The song ‘I Need You’ might serve as a good indicator of Skeleton Tree as an album: lyrics are uncluttered, direct (evidenced by ‘I Need You’ as a title), sung by Cave in a voice that for the first time admits age and fragility into its timbre. Sounds of synths and parred back instrumentation – a tender wash of sound – are put in motion by Thomas Wydler’s drums; the Bad Seeds’ vocals provide additional support, together holding up and urging the song and singer forward to the main admission.
A year on from when I first heard them song and album have lost none of their emotional force. They are quite an achievement.
Jim Causley – Rewind
I’ve written about Jim Causley before, but it was this summer I listened to his album, Forgotten Kingdom, a lot; album and season weaving together in my mind. So to mark Friday’s equinox and the beginning of autumn I’ve chosen a song from that album that celebrates summer and its passing.
So come and roll me in the hay / Make a perfect end to a perfect day / For life is joy and life is gay / for only here and now
Spiritualized – Ladies and Gentlemen We Are Floating in Space
It’s twenty years this year since Spiritualized released their album Ladies and Gentlemen We Are Floating in Space. An anniversary I was reminded of by Guy Garvey’s Finest Hour, and a recent Quietus feature, but confusingly marked by the band last year, a decision which Jason Pierce explains in The Quietus interview.

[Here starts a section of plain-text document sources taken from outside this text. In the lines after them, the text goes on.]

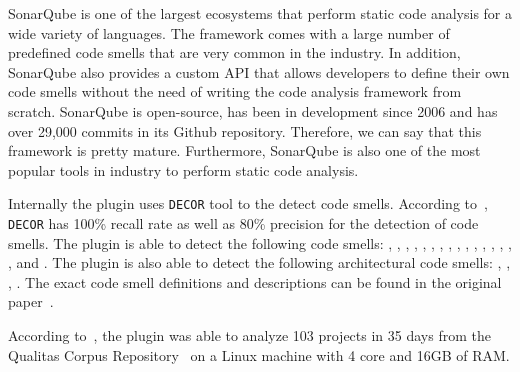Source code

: SonarQube is one of the largest ecosystems that perform static code analysis for a wide variety of languages.
The framework comes with a large number of predefined code smells that are very common in the industry.
In addition, SonarQube also provides a custom API that allows developers to define their own code smells without
the need of writing the code analysis framework from scratch.
SonarQube is open-source, has been in development since 2006 and has over 29,000 commits in its Github repository\cite{sonar-repo}.
Therefore, we can say that this framework is pretty mature.
Furthermore, SonarQube is also one of the most popular tools in industry to perform static code analysis.

Internally the  plugin uses \texttt{DECOR} tool to the detect code smells.
According to~\citeauthor{sonar-plugin-external}, \texttt{DECOR} has 100\% recall rate as well as 80\% precision
for the detection of code smells.
The plugin is able to detect the following code smells: , ,
, , , ,
, , , ,
, , ,
, , ,  and
.
The plugin is also able to detect the following architectural code smells:
, , ,
.
The exact code smell definitions and descriptions can be found in the original paper~\cite{sonar-plugin-external}.

According to~\citeauthor{sonar-plugin-external}, the plugin was able to analyze 103 projects in 35 days
from the Qualitas Corpus Repository~\cite{qualitas-corpus} on a Linux machine with 4 core and 16GB of RAM\@.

I loved this album when it was first released, listening to it constantly. From Kate Radley introducing the album on this the opening song (a suggestion of a state in which to maybe consider listening to what comes next) to the twenty-minute ‘Cop Shoot Cop’ that finishes it, this is an album that is ambitious, experimental, simple (the last two not incompatible with each other), and one which has become, in the twenty years since its release, one of my favourite albums of all time.
Kevin Morby – City Music
Kevin Morby has a new album out, City Music. I’ve only giving it a cursory listen and only half the way through at that, so this week’s post is more a bookmark than anything to remind me to listen again.
Iron & Wine – Call it Dreaming
After an album (2013’s Ghost on Ghost) and a couple of collaboration albums (Sing Into My Mouth and Love Letter For Fire) which left me nonplussed, I’m looking forward to the release of the new Iron & Wine album Beast Epic, after hearing ‘Call it Dreaming’, the first song taken from it.

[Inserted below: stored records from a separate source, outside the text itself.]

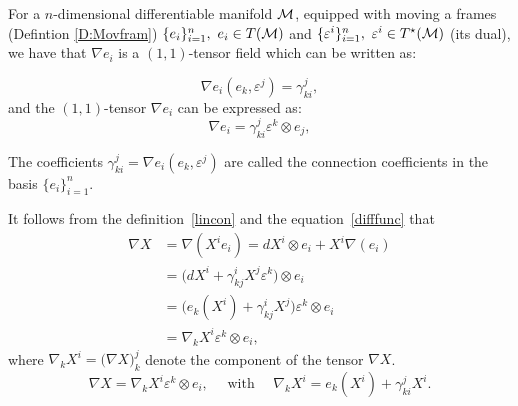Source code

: For a $n$-dimensional differentiable manifold $\mathcal{M}$, equipped with moving a frames (Defintion \ref{D:Movfram}) $\{e_{i}\}_{i=1}^{n},\ e_{i}\in T(\mathcal{M})$  and 
$\{\varepsilon^{{i}}\}_{i=1}^{n},\ \varepsilon^{i}\in T^{\star}(\cM)$ (its dual), 
we have that $\nabla e_{i}$ is a $(1,1)$-tensor field which can be written as: 

\begin{equation} 
\nabla e_{i}(e_{k},\varepsilon^{j})=\gamma^{j}_{ki}, \end{equation}
and the $(1,1)$-tensor $\nabla e_{i}$ can be expressed as:
\begin{equation}\label{E:concoef0}
\nabla e_{i}=\gamma^{j}_{ki} \varepsilon^{k}\otimes e_{j},
\end{equation}

\begin{definition}
The coefficients $\gamma^{j}_{ki}=\nabla e_{i}(e_{k},\varepsilon^{j})$ are called the connection coefficients in the basis $\{e_{i}\}_{i=1}^{n}$.
\end{definition}

It follows from the definition~\ref{lincon} and the equation~\eqref{difffunc} that 
\[\begin{aligned}
\nabla X &= \nabla(X^{i}e_{i})=dX^{i}\otimes e_{i}+X^{i}\nabla(e_{i})\\
&=\big(dX^{i} +\gamma^{i}_{kj} X^{j}\varepsilon^{k}\big) \otimes e_{i}\\
&=\big(e_{k}(X^{i}) +\gamma^{i}_{kj}X^{j} \big) \varepsilon^{k}\otimes e_{i}\\
&=\nabla_{k}X^{i}\varepsilon^{k}\otimes e_{i},
\end{aligned}\]
where  $\nabla_{k}X^{i}=\big (\nabla X \big)^{j}_{k}$ denote the component  of the tensor $\nabla X$.
\begin{equation}\label{concoef1}
\nabla X = \nabla_{k}X^{i}\varepsilon^{k}\otimes e_{i},\quad \text{ with } \quad\nabla_{k}X^{i}=e_{k}(X^{i}) +\gamma^{j}_{ki}X^{i}.
\end{equation}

The song, for me, encapsulates what Iron & Wine do, which is to create this intersection between a world we recognise and a world summoned up by the words of Sam Beam and the music of the band.
Mogwai – Take Me Somewhere Nice
I’ve been listening to Rock Action, the album that ‘Take Me Somewhere Nice’ is on, this week. It’s my favourite Mogwai album. In fact it’s probably the only Mogwai album I have really properly got into. I can even remember where and how much I bought it for: MVC Bromley for £1.
Oneida – ‘Captain Bo Dignifies the Allegations With A Response’ (08:07)
This week I was reminded, while reading the Quietus feature Quietus Writers’ Top 40 Noise Rock Tracks, how much I liked Oneida, especially their album Secret Wars which I bought unheard years ago as it was on sale and I knew the record label, JagJaguwar.
It’s all about the organ on this track.